What the task asks: Return, from the listing below, each line where the word "packages" appears.

Material shown:

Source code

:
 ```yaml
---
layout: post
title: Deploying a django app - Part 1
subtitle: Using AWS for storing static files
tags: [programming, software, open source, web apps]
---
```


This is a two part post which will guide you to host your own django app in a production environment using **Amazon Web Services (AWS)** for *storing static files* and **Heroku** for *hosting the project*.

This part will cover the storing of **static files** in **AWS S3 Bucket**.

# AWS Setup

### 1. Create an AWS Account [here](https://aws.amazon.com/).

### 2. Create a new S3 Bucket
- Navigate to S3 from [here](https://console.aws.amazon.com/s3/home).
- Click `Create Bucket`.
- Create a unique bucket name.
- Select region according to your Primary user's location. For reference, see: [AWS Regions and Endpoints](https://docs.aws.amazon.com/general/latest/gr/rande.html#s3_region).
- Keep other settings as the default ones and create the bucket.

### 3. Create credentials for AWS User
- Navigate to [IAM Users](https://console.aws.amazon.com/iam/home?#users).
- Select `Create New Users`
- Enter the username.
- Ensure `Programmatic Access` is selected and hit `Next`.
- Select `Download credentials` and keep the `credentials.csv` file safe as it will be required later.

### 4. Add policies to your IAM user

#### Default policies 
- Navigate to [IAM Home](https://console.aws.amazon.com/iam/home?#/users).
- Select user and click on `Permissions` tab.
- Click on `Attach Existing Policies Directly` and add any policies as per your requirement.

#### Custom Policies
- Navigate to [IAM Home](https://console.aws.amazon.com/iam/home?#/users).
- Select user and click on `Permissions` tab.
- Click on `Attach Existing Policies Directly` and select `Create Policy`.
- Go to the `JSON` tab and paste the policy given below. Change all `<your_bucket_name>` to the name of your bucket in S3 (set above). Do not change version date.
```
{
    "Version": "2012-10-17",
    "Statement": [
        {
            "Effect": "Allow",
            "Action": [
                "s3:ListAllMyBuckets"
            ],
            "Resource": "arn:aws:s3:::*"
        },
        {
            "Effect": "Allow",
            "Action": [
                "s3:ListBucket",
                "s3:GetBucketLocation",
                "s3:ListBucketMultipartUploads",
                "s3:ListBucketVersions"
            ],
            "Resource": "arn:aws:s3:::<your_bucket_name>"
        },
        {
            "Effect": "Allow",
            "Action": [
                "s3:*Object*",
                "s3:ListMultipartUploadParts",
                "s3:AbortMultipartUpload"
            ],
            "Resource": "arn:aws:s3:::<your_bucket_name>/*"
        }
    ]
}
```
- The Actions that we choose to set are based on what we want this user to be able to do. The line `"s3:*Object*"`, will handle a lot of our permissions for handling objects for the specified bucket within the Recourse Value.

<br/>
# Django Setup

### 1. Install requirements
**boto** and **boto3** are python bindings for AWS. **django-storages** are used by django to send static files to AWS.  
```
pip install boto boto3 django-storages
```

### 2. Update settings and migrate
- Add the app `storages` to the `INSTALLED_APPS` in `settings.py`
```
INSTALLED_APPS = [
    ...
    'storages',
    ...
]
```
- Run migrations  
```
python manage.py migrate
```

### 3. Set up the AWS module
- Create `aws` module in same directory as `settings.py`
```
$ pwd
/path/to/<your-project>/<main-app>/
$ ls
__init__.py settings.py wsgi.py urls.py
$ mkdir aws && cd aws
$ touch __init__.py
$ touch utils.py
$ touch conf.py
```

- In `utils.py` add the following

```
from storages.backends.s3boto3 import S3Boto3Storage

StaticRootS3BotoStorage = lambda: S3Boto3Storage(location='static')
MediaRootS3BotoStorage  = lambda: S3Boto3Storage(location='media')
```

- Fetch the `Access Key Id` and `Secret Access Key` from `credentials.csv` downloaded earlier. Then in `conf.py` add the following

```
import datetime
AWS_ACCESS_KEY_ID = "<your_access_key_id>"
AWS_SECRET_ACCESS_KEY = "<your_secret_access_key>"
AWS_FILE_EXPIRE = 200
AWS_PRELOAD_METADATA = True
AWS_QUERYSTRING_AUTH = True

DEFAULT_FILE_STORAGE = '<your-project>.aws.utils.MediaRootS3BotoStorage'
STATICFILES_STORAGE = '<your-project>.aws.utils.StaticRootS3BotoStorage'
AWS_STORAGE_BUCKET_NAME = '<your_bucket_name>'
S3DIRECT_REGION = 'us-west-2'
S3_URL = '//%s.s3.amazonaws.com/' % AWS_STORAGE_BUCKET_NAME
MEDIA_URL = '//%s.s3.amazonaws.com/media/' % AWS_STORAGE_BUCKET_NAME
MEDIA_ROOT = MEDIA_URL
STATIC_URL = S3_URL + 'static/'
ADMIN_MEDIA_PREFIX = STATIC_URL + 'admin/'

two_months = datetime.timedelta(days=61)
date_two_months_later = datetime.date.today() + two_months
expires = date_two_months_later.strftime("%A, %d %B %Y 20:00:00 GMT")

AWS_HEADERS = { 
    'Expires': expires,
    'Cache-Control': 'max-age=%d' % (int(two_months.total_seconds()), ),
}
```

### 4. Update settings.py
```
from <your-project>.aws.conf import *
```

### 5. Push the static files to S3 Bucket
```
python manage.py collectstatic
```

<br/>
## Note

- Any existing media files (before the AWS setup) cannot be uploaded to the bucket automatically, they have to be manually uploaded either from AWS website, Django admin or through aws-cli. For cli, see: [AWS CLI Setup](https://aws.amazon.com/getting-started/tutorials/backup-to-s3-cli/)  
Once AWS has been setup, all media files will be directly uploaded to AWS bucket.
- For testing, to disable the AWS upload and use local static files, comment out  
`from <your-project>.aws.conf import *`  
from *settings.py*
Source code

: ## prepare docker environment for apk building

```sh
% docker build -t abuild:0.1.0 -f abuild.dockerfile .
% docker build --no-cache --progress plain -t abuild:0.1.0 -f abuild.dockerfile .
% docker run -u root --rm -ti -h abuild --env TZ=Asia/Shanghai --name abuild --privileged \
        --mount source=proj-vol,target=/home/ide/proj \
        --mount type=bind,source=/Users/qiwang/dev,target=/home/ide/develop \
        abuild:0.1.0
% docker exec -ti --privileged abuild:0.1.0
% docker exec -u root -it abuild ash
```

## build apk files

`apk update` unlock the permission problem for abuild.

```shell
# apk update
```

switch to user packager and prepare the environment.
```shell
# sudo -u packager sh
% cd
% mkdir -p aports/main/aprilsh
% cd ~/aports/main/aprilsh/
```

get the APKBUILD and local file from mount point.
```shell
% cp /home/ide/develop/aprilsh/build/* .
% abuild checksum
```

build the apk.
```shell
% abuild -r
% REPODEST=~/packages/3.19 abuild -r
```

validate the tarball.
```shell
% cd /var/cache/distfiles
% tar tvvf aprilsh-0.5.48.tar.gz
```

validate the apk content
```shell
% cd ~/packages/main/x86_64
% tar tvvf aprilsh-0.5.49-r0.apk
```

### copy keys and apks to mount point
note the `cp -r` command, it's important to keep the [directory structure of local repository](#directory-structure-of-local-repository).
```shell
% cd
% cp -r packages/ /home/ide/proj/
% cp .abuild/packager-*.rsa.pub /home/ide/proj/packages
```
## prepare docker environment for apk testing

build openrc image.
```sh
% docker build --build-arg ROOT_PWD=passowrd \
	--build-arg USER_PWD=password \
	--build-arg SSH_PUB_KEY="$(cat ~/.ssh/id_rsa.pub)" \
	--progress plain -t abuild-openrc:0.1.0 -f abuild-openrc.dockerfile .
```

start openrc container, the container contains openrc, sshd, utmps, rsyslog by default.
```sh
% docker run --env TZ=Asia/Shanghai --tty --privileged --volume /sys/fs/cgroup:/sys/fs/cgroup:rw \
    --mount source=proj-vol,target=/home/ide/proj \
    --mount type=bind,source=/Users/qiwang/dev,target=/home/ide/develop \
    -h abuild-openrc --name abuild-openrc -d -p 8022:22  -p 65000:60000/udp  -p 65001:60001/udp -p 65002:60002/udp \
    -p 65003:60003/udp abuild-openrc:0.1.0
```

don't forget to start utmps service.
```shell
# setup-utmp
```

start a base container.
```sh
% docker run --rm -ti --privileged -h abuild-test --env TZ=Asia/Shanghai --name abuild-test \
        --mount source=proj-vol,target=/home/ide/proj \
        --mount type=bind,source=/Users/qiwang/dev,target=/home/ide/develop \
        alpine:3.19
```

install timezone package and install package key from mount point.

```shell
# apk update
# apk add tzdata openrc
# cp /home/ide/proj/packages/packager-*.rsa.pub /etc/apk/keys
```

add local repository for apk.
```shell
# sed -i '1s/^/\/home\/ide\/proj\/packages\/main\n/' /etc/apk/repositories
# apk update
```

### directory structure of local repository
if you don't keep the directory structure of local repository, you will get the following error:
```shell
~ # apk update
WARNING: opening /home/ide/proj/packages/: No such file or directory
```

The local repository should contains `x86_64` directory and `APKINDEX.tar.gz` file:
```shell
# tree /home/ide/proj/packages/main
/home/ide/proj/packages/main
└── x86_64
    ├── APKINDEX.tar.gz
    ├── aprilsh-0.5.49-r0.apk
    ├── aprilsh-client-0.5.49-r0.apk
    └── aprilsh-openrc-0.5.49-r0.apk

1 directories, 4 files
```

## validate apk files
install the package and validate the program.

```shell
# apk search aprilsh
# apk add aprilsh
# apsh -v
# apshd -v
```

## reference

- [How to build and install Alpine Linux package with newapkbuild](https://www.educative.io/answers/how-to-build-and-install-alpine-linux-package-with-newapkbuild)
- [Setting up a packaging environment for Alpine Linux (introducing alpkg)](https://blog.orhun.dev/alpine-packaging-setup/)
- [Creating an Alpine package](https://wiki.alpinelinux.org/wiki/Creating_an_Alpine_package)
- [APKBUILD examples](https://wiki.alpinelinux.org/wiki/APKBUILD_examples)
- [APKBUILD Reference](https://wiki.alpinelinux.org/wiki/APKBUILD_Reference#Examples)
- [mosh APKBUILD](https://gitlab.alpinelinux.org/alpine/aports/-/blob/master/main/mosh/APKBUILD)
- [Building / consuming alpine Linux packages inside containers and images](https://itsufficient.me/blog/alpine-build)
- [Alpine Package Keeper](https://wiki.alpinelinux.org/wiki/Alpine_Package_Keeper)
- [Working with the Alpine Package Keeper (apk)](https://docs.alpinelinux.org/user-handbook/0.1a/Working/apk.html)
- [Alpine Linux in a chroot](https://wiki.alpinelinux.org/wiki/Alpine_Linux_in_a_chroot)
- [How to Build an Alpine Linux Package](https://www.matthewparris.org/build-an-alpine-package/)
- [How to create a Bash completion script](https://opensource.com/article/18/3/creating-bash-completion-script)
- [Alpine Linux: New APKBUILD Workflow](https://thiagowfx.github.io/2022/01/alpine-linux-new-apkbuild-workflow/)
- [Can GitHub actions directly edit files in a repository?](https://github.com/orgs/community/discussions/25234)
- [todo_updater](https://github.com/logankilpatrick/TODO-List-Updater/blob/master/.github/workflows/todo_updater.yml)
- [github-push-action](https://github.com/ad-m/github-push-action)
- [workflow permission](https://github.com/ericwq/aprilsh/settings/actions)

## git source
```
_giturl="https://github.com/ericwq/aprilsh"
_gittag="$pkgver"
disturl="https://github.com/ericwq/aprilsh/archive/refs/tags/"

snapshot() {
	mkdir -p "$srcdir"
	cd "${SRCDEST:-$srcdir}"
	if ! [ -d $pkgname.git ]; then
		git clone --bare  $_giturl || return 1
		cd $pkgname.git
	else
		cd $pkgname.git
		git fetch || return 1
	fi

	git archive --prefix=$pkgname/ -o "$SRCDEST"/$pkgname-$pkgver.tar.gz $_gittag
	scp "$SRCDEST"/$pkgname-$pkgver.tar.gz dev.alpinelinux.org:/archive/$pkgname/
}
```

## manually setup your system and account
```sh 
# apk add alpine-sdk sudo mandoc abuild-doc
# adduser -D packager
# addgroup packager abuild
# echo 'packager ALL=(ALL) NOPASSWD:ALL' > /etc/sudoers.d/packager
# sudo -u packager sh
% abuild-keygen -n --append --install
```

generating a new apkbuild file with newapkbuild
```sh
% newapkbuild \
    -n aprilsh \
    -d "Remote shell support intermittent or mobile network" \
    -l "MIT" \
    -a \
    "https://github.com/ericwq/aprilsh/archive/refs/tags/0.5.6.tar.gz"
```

Answer box:
% REPODEST=~/packages/3.19 abuild -r
% cd ~/packages/main/x86_64
% cp -r packages/ /home/ide/proj/
% cp .abuild/packager-*.rsa.pub /home/ide/proj/packages
# cp /home/ide/proj/packages/packager-*.rsa.pub /etc/apk/keys
# sed -i '1s/^/\/home\/ide\/proj\/packages\/main\n/' /etc/apk/repositories
WARNING: opening /home/ide/proj/packages/: No such file or directory
# tree /home/ide/proj/packages/main
/home/ide/proj/packages/main
- [Building / consuming alpine Linux packages inside containers and images](https://itsufficient.me/blog/alpine-build)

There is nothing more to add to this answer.